By Tim Rowland
There is the taste of savory chicken salad, the sound of chattering customers, the smell of freshly roasted coffee, the feel of smooth, artisanal soaps, and all of it is good — but on walking into Nori’s Village Market in Saranac Lake, what’s really striking is the color.
Vibrant, emerald green lettuces complement ruby red berries. Scarlett apples, purple cabbage and a rainbow of fresh-cut flowers all but vibrate with intensity. And much of the color is supplied by local producers — bouquets from Little Farmhouse Flowers in Jay, greens from Wild Work Farm in Keene Valley, vegetables from Juniper Hill Farm in Wadhams.
“I think produce is so beautiful, and it is so much fun to make it look beautiful,” said Nori’s produce manager Presley Ransom.
It’s also inspiring to customers who delight not just in the fresh organic products, but also the playful touch of cheddar-colored cauliflower, purple beans or vast varieties of cabbage. “Our produce team gets just as excited as the customers,” Ransom said. “It makes cooking fun instead of a chore.
It’s also scarcely hyperbole to say you could add up every mile every agricultural product on the shelves of Nori’s has traveled and it wouldn’t be a fraction of one transcontinental flight from a Central Valley carrot farm in California.
Not to mention, said Andy Keal, who co-owns Nori’s with Ashley Murray, “Those carrots from Juniper Hill taste so much better than a California carrot.”
Nori’s is both a social and nutritional nerve center for Saranac Lake, part grocery store, part restaurant, part cafe, which arose like an organic phoenix from the site of an old filling station and auto repair shop on the banks of the Saranac River. Its origins date to 1989 when it was born as a small storefront in the Masonic Lodge building on Broadway. It later moved to the former Sears building on Main Street and settled into its current location in 2015. Through the years it’s expanded and upgraded, most recently adding an attractive outdoor seating hardscape and plantings designed and built by landscape architect Clifford Smalley.
As Nori’s has grown, so has the number of local farms that it can draw from, Murray said.
“We try to spread the wealth,” she said, mostly sticking with established producers, but also giving new producers a chance. Each week store and farm exchange emails, the store what they need, the farm with what they have. “The food is all so fresh when it comes to us,” Murray said. “You can buy organic (at a chain supermarket) but not local organic.”
Locals might be used to the quality of Nori’s produce, but tourists are “amazed,” Keal said. Both groups, as well as second-home owners, are represented in a diverse clientele that appreciate quality produce, meats, cheeses and other local and regional products.
“We spend a lot of time and energy maintaining the produce department,” Murray said. “We have a dedicated produce team that works hard.”
From a producer’s perspective, Nori’s is a godsend. It currently works with seven local farms, along with a distributor who works with many New York State farms year-round, “so we have access to dozens more throughout the season,” Ransom said. “Our cafe uses local produce, such as apples from Rulf’s, and our kitchen uses salad mix, tomatoes, onions, eggs and various herbs on a regular basis.”

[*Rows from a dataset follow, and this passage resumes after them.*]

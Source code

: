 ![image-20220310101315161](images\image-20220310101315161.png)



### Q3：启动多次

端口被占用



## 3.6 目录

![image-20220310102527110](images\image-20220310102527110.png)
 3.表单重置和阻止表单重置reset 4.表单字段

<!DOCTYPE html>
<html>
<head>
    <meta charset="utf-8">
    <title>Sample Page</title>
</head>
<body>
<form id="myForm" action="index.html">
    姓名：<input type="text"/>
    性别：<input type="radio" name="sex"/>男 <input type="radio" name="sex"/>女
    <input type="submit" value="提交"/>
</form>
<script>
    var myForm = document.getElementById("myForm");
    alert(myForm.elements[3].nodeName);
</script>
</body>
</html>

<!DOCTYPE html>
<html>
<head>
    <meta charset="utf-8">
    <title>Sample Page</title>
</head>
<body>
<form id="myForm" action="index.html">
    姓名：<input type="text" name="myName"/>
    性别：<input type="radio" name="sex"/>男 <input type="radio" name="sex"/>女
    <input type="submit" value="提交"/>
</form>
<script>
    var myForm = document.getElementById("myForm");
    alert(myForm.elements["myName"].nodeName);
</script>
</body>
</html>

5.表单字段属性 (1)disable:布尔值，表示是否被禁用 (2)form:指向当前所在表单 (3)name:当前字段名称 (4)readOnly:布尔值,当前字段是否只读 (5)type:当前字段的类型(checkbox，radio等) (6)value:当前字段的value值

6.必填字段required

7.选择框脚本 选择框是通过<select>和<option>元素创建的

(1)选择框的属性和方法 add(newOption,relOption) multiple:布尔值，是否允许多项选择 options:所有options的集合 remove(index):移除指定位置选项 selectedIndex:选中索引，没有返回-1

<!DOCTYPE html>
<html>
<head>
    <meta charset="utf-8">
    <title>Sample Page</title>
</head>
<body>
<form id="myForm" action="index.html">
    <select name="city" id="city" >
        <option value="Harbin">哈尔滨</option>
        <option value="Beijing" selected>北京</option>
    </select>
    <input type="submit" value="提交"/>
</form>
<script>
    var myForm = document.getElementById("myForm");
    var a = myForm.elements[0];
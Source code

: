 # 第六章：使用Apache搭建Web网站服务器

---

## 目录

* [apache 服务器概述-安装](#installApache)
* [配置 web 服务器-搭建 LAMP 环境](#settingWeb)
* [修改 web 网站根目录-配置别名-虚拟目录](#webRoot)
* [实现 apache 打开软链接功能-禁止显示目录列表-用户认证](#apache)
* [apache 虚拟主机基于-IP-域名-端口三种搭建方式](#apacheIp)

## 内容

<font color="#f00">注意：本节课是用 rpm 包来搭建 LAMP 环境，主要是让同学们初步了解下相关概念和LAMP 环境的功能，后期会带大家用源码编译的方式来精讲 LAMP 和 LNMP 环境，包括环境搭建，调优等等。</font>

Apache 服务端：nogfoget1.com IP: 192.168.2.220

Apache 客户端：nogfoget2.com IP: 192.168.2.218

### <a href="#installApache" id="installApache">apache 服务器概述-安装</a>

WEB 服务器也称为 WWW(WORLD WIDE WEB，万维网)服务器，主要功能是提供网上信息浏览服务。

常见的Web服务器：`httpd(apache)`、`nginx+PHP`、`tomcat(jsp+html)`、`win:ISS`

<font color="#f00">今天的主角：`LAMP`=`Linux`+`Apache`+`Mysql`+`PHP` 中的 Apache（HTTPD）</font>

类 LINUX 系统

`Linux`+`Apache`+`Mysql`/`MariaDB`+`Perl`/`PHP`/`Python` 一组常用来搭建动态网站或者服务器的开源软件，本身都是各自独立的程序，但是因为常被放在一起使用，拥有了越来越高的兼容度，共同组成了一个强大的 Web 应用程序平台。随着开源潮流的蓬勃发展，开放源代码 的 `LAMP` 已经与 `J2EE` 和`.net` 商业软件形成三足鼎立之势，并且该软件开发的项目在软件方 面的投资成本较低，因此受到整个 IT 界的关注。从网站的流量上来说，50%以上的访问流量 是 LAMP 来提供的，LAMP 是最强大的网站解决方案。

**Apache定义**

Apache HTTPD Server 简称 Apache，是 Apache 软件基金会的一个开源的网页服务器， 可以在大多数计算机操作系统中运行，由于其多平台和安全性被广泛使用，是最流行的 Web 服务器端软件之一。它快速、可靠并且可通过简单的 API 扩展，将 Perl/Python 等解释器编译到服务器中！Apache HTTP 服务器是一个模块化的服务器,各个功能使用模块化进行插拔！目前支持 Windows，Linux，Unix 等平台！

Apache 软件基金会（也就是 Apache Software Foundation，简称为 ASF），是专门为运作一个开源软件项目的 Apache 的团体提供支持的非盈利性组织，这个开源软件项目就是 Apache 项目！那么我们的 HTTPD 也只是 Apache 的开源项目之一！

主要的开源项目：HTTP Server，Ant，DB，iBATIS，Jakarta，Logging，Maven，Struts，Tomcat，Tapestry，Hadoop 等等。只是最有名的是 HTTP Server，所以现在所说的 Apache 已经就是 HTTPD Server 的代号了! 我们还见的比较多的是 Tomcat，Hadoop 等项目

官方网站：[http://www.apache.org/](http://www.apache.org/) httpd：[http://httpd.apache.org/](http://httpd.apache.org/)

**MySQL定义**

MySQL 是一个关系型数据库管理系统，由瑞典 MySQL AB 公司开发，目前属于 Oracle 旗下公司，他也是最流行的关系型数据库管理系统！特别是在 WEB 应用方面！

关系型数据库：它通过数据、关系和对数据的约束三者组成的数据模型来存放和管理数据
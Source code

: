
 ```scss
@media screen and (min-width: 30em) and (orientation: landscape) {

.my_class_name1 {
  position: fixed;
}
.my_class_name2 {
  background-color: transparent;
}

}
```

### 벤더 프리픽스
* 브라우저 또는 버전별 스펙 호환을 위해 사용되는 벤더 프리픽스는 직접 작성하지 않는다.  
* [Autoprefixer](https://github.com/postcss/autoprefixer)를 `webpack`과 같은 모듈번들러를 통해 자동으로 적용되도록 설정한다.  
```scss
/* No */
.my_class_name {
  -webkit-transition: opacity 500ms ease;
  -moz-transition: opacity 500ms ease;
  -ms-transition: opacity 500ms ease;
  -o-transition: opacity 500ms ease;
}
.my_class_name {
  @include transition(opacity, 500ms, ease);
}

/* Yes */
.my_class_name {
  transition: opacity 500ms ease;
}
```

“They move through a lot of volume for us,” said Lissa Goldstein, operator of Wild Work Farm in Keene Valley. Wild Work produces fresh fruits and vegetables for sale at farmers’ markets, through a market share program and to restaurants and wholesale accounts.
Much of its product, including its signature fresh greens, are sold direct to the consumer, increasing the importance of strategically located markets. “Nori’s is really important for us, because we don’t sell in that (Saranac Lake) area and have no other way of reaching customers.”
Noris doesn’t just buy locally grown produce, they also buy local meat, eggs, dairy products, maple, honey, fresh flowers, herbal products, and breads. They buy and sell locally grown products year-round, which is a major benefit for local farms during the slower seasons.
“Markets like Nori’s can have a big effect,” said Tyler Eaton, owner of Blue Pepper Farm in Jay.
“It’s important to have that support.” Collectively, retail outlets like Nori’s, Cedar Run and Sugar House Creamery can make up a meaningful chunk of sales, Eaton said.
Blue Pepper, which Eaton runs with his wife Shannon, delivers to Nori’s on Saranac Farmer’ Market days, making the trip more cost effective — and feeding the personal relationship that Nori’s likes to maintain with its producers.
“We know our delivery drivers and producers and it’s such a friendly relationship,” Ransom said. “We’re going back and forth with them all the time, telling them what we’re making and hearing what they have.”
Small retailers like Noris also play an important role in providing year-round access to locally grown food for people who live and visit in rural Adirondack communities. Nori’s accepts SNAP benefits and is also open 7 days a week year-round.
Resources such as the Adirondack Harvest Wholesale Database can help grocers and retailers connect with local farms that sell wholesale.
This article was written with grant funding through CVNHP and NEIWPCC.